An article in the Swedish Family Journal (Svenska Familj-Journalen) from 1864 describes how the Wild Huss in a boastful state wanted the whole of Sweden to know that the Indalsälven was navigable from above Ragunda, and to demonstrate it, he decided to travel along the river in a small boat out to the Baltic Sea and further down to Stockholm. But after only a few kilometers, he encountered the first major obstacle – Svarthålsforsen waterfall outside Bispgården. According to a version of the story, he wanted to portage past Svarthålsforsen, but re-launched too early where the current was still too strong. Some say that angry farmers released him on the Svarthålsforsen without oars, but others reject that story. What is certain is that the Wild Huss was found drowned a few miles further down the Indalsälven – killed by the water he tried to tamper with.

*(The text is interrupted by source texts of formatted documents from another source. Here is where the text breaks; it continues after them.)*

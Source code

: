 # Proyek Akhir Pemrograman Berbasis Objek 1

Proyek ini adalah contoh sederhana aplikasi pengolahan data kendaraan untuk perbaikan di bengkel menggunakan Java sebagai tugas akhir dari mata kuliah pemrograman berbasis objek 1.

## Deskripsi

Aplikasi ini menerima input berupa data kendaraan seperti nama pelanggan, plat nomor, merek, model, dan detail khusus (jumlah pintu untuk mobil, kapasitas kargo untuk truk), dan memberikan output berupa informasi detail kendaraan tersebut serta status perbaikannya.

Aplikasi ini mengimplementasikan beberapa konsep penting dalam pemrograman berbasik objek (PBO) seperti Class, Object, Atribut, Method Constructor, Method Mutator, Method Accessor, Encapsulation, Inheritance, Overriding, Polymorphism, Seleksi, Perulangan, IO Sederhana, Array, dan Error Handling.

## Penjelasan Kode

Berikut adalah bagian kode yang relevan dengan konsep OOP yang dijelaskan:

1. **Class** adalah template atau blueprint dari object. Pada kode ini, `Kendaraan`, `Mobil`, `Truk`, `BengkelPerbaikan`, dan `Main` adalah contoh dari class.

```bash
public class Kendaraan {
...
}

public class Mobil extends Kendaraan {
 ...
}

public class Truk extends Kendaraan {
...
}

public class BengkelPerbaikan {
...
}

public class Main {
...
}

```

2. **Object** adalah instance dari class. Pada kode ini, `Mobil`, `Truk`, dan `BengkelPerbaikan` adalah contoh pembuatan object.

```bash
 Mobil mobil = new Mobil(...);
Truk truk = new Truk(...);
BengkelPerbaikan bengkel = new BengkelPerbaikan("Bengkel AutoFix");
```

Indalsälven never became navigable. The salmon came back to it after 15 to 20 years. The old lake bed became fertile farmland. New young forest gradually covered the erosion scars around the river's new course.

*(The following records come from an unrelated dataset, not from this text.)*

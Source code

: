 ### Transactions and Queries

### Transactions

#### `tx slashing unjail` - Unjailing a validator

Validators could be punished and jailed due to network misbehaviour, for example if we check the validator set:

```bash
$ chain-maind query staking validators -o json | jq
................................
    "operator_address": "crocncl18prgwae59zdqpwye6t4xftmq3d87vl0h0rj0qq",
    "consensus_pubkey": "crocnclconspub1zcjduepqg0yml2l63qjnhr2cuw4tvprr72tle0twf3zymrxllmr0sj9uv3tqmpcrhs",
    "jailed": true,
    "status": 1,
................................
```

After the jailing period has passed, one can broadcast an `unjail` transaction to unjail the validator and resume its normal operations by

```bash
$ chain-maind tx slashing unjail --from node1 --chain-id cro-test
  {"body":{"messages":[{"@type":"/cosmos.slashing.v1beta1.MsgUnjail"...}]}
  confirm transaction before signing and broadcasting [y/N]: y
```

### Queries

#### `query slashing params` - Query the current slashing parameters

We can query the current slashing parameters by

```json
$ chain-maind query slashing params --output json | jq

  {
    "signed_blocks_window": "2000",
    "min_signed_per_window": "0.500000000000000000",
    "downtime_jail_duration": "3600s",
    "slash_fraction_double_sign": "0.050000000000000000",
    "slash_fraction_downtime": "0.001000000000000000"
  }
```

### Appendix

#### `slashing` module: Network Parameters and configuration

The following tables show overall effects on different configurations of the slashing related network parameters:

Storforsen, dried, is now called Döda fallet (the Dead Fall).

At a rock barrier in the bottom of the former Ragundasjön a new waterfall was formed, Hammarfallet or Hammarforsen in Hammarstrand, now turned into a hydroelectric power station.

==IUGS geological heritage site for varves==
Until 1796 varved sediment accumulated on the bottom of Ragundasjön. Since Swedish geologist, Gerard de Geer had an exact date at this site for the last varve laid down, it was crucial in his being able to make a final correlation with other hitherto uncertainly dated varve successions elsewhere in Sweden and establish the 'Swedish Time Scale'. In respect of its importance in the development of varve chronology, the 'Quaternary glacial varves of Ragunda' were included by the International Union of Geological Sciences (IUGS) in its assemblage of 100 'geological heritage sites' around the world in a listing published in October 2022. The organisation defines an 'IUGS Geological Heritage Site' as 'a key place with geological elements and/or processes of international scientific relevance, used as a reference, and/or with a substantial contribution to the development of geological sciences through history.'

==Heritage==
Today Döda fallet is a nature reserve and one of the major tourist attractions of the municipality. Every year there is a play commemorating what happened in the spring of 1796. Magnus Huss is remembered by a statue in the small nearby town of Hammarstrand, which was built on the former lake bed of Ragundasjön. Döda fallet is also listed in the Reader's Digest publication Natural Wonders of the World.